Projeto “52 Mulheres em 2025 – MEV, MulheresEmViagem.pt”. A história de uma mulher, por cada semana do ano. Durante o ano de 2025, o MulheresEmViagem.pt faz uma homenagem a Mulheres de todo o Mundo, de vários países, de várias áreas de formação, que se tornaram referências. Algumas já não estão entre nós, mas muitas outras ainda estão a transformar o nosso mundo, dia após dia, com o seu esforço e trabalho por um mundo mais igualitário! Por um mundo com mais referências femininas, sobretudo em áreas que nos estiveram vedadas durante séculos (milénios, por vezes…).

Mais Sobre o Projeto “52 Mulheres em 2025 – MEV, MulheresEmViagem.pt”. A história de uma mulher, por cada semana do ano.

Simone Veil é um nome incontornável na história da Europa contemporânea. Sobrevivente do Holocausto, feminista, política, jurista e defensora incansável dos direitos humanos, tornou-se uma das figuras mais respeitadas de França e um símbolo da emancipação feminina. O seu percurso é um testemunho de força, dignidade e determinação.

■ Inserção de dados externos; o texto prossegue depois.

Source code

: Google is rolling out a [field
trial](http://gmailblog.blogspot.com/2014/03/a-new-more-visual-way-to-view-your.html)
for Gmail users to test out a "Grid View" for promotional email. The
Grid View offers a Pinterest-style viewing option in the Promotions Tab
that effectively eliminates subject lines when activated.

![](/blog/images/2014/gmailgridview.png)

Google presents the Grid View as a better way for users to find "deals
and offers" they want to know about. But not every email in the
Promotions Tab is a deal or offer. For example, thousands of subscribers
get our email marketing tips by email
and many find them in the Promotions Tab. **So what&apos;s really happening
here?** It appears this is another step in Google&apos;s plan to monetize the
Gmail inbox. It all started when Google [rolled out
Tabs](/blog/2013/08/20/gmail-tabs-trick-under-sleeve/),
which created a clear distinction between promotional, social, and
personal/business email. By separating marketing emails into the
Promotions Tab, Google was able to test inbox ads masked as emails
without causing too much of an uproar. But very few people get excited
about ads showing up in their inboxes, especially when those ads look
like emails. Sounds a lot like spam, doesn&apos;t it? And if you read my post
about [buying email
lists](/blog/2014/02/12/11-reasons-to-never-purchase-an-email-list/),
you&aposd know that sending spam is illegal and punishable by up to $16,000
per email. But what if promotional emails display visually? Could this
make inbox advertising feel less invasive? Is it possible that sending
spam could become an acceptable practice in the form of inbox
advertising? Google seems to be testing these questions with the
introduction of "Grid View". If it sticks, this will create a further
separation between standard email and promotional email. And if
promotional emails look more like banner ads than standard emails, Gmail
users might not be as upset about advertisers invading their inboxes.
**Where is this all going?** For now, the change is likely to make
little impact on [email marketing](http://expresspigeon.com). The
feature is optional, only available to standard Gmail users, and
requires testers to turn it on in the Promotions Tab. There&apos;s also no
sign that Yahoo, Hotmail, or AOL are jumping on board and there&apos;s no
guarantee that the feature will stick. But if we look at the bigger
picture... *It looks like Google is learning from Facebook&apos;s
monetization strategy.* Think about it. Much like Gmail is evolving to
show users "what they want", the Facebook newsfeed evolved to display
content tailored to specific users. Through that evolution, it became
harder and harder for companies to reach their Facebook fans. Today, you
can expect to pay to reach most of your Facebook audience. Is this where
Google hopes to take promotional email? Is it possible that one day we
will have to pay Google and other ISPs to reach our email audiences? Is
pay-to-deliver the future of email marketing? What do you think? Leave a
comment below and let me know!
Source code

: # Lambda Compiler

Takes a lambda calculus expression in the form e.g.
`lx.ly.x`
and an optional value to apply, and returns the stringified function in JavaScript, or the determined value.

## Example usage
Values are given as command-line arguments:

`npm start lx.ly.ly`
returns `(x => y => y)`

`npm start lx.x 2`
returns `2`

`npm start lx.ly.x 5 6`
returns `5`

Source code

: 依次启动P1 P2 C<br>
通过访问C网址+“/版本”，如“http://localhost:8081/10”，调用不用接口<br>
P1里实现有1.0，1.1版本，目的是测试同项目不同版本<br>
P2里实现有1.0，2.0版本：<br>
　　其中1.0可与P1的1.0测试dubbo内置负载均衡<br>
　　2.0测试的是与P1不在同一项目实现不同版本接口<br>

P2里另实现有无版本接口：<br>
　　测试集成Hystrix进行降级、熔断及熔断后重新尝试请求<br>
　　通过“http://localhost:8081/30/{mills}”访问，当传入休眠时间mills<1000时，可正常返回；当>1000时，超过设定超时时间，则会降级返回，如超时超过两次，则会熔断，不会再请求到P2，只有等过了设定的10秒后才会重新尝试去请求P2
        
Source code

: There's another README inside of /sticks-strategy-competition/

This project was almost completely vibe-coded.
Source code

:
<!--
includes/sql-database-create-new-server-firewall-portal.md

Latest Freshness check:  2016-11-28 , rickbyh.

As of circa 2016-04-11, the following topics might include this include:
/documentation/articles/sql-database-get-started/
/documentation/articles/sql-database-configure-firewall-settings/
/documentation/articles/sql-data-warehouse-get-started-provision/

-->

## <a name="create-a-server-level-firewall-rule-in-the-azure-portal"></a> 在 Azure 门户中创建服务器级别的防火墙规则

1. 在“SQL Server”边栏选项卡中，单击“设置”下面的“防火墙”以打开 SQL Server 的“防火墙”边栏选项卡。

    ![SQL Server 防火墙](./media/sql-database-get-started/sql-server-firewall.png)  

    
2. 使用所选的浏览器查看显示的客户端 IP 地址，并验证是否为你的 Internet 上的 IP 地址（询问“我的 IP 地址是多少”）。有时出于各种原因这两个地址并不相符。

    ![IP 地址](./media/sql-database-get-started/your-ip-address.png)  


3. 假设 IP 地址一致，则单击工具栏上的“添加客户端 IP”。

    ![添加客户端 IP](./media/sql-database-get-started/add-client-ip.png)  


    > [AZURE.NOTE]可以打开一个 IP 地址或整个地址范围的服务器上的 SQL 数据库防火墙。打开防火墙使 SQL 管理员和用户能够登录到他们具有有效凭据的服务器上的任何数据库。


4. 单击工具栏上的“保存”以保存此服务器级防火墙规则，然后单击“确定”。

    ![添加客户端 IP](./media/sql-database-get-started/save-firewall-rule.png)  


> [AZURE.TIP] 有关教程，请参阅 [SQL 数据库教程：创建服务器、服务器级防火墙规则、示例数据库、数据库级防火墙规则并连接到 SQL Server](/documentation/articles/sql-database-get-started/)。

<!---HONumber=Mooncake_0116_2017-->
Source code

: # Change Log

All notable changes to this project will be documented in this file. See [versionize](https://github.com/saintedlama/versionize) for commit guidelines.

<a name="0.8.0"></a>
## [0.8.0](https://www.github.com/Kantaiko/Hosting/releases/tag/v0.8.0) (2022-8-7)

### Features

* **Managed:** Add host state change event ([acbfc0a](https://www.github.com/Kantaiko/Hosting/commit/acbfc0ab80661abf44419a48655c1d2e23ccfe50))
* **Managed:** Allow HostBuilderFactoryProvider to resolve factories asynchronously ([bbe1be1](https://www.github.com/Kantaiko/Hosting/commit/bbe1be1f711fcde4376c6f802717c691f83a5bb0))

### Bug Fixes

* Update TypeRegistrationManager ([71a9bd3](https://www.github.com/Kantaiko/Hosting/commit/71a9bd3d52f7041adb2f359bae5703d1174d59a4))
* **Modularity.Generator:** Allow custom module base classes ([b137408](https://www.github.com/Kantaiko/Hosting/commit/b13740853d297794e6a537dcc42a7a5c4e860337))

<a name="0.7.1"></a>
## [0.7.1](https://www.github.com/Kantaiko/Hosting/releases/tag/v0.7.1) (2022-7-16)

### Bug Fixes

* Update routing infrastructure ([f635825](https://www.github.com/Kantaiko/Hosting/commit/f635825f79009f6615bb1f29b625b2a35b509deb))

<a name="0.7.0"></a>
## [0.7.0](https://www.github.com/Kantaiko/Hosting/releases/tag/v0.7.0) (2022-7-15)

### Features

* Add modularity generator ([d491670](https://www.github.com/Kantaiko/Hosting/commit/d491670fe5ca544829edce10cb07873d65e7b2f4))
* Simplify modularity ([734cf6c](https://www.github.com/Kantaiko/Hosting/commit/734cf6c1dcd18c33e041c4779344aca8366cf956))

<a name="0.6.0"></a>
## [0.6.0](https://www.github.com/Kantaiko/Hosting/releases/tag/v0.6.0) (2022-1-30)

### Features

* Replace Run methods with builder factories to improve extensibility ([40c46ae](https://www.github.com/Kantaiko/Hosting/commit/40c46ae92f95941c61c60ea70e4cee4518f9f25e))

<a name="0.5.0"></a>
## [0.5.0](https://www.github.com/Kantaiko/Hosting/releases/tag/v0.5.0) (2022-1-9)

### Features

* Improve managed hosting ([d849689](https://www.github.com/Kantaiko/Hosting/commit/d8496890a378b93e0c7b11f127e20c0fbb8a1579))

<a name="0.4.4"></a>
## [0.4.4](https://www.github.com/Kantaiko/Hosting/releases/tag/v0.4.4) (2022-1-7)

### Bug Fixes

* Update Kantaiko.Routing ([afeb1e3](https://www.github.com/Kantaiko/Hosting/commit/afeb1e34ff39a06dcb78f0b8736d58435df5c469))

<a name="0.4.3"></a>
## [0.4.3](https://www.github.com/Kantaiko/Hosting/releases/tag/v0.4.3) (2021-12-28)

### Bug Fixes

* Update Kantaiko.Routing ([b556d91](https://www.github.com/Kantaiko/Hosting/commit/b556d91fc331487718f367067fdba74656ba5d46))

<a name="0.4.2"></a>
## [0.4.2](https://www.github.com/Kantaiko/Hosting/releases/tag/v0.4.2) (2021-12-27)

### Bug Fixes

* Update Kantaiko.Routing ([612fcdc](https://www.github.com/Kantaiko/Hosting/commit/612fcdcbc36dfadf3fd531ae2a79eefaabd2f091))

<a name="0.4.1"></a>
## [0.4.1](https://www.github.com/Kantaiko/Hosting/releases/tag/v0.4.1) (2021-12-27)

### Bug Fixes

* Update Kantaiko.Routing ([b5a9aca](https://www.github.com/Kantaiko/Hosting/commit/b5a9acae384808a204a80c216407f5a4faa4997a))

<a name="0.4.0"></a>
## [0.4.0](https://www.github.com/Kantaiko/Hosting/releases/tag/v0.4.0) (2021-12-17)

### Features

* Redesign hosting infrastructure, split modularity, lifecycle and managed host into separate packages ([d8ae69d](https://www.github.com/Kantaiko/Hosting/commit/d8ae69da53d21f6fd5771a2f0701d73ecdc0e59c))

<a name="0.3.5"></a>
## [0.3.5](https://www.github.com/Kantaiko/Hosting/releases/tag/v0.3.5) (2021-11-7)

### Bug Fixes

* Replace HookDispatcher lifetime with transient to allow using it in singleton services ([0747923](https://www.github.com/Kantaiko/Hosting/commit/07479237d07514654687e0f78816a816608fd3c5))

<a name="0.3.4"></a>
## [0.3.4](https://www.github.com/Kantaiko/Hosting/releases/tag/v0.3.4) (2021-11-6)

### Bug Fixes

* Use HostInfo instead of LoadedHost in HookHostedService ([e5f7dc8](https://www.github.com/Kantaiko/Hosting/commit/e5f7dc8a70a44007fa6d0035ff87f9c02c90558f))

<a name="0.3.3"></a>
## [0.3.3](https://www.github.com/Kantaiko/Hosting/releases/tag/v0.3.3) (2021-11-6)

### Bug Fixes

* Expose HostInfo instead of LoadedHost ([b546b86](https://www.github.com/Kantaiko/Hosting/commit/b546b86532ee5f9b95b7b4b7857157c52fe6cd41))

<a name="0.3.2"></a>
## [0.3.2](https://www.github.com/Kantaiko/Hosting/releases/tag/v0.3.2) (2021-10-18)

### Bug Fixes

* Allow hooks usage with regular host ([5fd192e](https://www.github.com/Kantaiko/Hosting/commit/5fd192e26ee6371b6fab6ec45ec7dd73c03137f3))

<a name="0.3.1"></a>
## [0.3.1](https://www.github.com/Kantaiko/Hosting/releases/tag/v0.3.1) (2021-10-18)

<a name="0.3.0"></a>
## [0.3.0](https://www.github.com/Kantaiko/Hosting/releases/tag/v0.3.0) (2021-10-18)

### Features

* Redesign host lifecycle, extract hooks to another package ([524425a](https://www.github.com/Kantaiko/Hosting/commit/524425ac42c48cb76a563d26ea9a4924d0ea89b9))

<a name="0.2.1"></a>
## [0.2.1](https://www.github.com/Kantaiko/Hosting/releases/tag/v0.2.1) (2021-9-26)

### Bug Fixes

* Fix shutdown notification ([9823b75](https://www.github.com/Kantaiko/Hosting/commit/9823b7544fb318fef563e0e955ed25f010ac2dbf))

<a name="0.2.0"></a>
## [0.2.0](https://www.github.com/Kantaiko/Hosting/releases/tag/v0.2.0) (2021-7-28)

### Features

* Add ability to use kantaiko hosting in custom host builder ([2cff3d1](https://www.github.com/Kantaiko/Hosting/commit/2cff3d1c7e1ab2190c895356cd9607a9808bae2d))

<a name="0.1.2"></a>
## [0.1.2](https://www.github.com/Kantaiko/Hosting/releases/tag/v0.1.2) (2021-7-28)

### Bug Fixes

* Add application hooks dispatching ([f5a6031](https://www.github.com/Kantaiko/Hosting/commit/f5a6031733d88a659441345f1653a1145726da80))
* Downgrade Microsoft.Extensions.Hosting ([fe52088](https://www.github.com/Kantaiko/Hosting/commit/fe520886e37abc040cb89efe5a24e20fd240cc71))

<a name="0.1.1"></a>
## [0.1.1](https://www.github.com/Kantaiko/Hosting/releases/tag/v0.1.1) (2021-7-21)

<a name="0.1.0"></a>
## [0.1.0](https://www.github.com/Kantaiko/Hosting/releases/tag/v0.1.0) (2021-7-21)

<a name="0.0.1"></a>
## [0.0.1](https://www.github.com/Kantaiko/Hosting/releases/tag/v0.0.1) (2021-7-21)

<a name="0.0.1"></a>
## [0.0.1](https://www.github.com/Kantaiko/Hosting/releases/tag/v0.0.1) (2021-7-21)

Nascida Simone Jacob, a 13 de julho de 1927, em Nice, cresceu numa família judaica culta e progressista. A sua juventude foi interrompida brutalmente pela Segunda Guerra Mundial. Em 1944, com apenas 16 anos, Simone foi deportada com a mãe e a irmã para o campo de concentração de Auschwitz-Birkenau. O pai e o irmão desapareceram, provavelmente mortos nos campos da morte. Sobreviveu, mas nunca esqueceu. E fez da memória uma missão.

Do horror à esperança

Após regressar a França, Simone Veil estudou Direito e Ciência Política. Casou com Antoine Veil, com quem teve três filhos, e iniciou uma carreira pública marcada pela ética, pela justiça e pela defesa dos mais vulneráveis. Trabalhou como magistrada e, mais tarde, no Ministério da Justiça, onde começou a lutar por condições mais humanas nas prisões e pelos direitos das mulheres.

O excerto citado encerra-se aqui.